Francesca ha detto di amarmi e io le credo. Non solo perché lo dice, ma anche perché lo avverto in tante cose, nei piccoli gesti, nelle attenzioni che lei non sa nemmeno di fare. Di questo è totalmente inconsapevole, così come il mare non sa di chiamarsi mare. Mi accorgo che mi ama anche dal fatto che quando sto con lei ho spesso voglia di fischiare e canticchiare. Qualche ora fa stavamo passeggiando per strada vicino a casa. Ci regaliamo spesso questi momenti. Passeggiare insieme la notte ci fa bene. Parliamo di noi, e di come viviamo questo appuntamento importante della vita. Condividiamo il nostro sentire. Quando viviamo un momento che ci emoziona, ci chiediamo a vicenda di farci una domanda su quell’istante per aiutarci così a preservarlo meglio nella memoria. A volte invece passeggiamo senza parlare.
Amandoci abbiamo spesso buoni motivi per stare in silenzio. Non passeggiamo solo ora che Francesca è incinta, lo facciamo da sempre. Soprattutto d’estate perché ci piace sentire il suono delle TV uscire dalle finestre. A volte rimaniamo un po’ ad ascoltare i programmi e a vedere le ombre e la luce che i televisori proiettano sui muri. Questa sera ci siamo fermati di fronte alla panetteria vicino a casa. È una notte di maggio e le TV ancora non si sentono. Di fianco alla panetteria c’è il forno.

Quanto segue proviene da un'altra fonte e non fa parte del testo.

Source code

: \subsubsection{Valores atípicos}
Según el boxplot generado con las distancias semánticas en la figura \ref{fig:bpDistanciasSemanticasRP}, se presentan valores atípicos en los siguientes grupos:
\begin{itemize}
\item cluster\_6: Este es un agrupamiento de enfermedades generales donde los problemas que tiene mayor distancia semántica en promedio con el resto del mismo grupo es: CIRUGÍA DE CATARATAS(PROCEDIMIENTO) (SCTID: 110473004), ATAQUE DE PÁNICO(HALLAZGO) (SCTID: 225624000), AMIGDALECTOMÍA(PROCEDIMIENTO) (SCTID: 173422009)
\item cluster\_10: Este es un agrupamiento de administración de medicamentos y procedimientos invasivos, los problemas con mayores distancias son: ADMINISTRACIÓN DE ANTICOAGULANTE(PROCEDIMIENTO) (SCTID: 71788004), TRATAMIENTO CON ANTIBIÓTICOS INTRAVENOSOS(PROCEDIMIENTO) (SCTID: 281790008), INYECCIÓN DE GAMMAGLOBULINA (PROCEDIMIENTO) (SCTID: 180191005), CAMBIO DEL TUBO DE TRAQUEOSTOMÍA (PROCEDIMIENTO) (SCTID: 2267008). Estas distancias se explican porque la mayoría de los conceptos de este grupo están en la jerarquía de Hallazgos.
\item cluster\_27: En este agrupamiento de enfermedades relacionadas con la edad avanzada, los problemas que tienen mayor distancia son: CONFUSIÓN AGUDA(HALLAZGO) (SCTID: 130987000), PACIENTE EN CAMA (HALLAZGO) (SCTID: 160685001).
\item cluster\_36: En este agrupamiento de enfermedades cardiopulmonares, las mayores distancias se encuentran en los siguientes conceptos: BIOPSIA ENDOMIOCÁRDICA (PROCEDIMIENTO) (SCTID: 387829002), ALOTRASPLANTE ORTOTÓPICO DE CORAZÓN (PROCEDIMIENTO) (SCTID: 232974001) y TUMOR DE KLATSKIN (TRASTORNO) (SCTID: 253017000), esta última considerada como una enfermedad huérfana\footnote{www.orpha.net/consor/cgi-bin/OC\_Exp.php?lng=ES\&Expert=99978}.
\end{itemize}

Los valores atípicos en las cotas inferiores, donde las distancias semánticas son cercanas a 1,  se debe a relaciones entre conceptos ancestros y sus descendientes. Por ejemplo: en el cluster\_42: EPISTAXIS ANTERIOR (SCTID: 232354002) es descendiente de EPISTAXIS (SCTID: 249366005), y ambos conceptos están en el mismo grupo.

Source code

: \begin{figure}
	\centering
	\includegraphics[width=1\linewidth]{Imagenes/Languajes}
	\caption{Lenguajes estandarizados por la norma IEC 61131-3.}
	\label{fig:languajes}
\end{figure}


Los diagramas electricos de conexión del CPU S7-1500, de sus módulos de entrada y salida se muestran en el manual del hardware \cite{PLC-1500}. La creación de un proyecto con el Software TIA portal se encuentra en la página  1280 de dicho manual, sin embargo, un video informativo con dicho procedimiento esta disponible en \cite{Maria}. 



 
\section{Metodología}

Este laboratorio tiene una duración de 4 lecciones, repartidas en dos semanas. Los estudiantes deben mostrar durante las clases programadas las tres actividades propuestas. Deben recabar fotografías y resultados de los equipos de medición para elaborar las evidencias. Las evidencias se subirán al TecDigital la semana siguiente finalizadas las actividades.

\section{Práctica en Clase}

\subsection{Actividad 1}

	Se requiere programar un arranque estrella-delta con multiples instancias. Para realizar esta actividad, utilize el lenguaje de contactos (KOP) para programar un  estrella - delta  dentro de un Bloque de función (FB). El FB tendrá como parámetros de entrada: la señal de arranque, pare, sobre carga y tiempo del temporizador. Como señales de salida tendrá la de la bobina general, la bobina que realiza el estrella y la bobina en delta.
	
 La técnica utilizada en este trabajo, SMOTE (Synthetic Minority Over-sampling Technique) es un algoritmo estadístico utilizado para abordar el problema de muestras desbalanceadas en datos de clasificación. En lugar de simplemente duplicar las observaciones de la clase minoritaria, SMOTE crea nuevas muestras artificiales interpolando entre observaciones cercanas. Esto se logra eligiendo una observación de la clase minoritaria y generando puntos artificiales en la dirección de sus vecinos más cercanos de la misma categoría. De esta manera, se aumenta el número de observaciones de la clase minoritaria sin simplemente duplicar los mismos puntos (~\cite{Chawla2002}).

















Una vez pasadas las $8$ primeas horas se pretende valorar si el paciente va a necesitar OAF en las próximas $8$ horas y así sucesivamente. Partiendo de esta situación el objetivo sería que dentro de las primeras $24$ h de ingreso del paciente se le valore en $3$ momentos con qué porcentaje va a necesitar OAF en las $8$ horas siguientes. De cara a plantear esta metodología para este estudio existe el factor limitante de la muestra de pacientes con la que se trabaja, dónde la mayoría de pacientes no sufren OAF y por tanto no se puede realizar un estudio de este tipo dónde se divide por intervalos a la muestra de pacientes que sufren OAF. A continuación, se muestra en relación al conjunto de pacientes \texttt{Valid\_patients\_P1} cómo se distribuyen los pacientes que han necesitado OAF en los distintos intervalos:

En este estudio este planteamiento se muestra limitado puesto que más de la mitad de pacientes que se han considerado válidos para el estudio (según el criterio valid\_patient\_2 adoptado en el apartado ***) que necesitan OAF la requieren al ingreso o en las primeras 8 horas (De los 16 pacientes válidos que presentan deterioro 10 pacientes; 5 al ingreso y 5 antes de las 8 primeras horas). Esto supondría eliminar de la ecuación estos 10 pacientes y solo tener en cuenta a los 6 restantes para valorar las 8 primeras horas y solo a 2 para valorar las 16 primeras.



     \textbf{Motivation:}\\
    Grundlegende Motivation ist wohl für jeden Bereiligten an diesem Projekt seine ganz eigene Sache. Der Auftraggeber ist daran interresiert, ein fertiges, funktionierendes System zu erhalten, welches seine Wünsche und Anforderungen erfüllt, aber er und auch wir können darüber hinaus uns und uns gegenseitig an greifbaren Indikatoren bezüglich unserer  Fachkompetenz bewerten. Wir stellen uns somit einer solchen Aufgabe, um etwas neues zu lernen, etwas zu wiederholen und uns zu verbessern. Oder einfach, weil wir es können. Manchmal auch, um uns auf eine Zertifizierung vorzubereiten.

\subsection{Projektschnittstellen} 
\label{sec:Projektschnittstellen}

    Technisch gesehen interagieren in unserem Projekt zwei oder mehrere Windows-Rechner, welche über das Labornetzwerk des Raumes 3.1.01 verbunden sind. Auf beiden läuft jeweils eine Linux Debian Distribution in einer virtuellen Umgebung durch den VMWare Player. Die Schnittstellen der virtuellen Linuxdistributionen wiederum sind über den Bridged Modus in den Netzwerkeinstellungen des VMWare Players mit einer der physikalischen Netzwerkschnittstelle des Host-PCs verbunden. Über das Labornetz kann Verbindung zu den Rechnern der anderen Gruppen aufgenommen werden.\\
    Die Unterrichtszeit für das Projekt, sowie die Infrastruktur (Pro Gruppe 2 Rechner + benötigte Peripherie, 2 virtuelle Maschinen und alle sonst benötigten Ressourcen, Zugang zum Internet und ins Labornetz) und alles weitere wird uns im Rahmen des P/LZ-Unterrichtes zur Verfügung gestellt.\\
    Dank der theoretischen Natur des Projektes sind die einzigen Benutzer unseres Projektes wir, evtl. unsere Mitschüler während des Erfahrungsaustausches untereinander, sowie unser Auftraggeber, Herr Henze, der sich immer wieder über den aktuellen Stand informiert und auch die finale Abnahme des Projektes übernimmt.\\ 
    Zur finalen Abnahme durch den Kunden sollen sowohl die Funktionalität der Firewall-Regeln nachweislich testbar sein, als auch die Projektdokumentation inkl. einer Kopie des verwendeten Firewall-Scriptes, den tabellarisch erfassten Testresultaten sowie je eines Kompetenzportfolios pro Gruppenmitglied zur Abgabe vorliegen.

Sull’altro lato della strada c’è sempre una sedia. Serve a tenere occupato il parcheggio per quando devono caricare il pane. Mi sono seduto con Francesca in braccio. Tutto ci accarezzava: la luce del mattino che stava arrivando, il vento, il profumo di pane, i rumori di chi lavorava. L’ho guardata negli occhi, quegli occhi con cui da tempo anch’io vedo il mondo. L’ho annusata sul collo come un marinaio annusa il profumo del mare al mattino. La sua pancia ha iniziato a muoversi.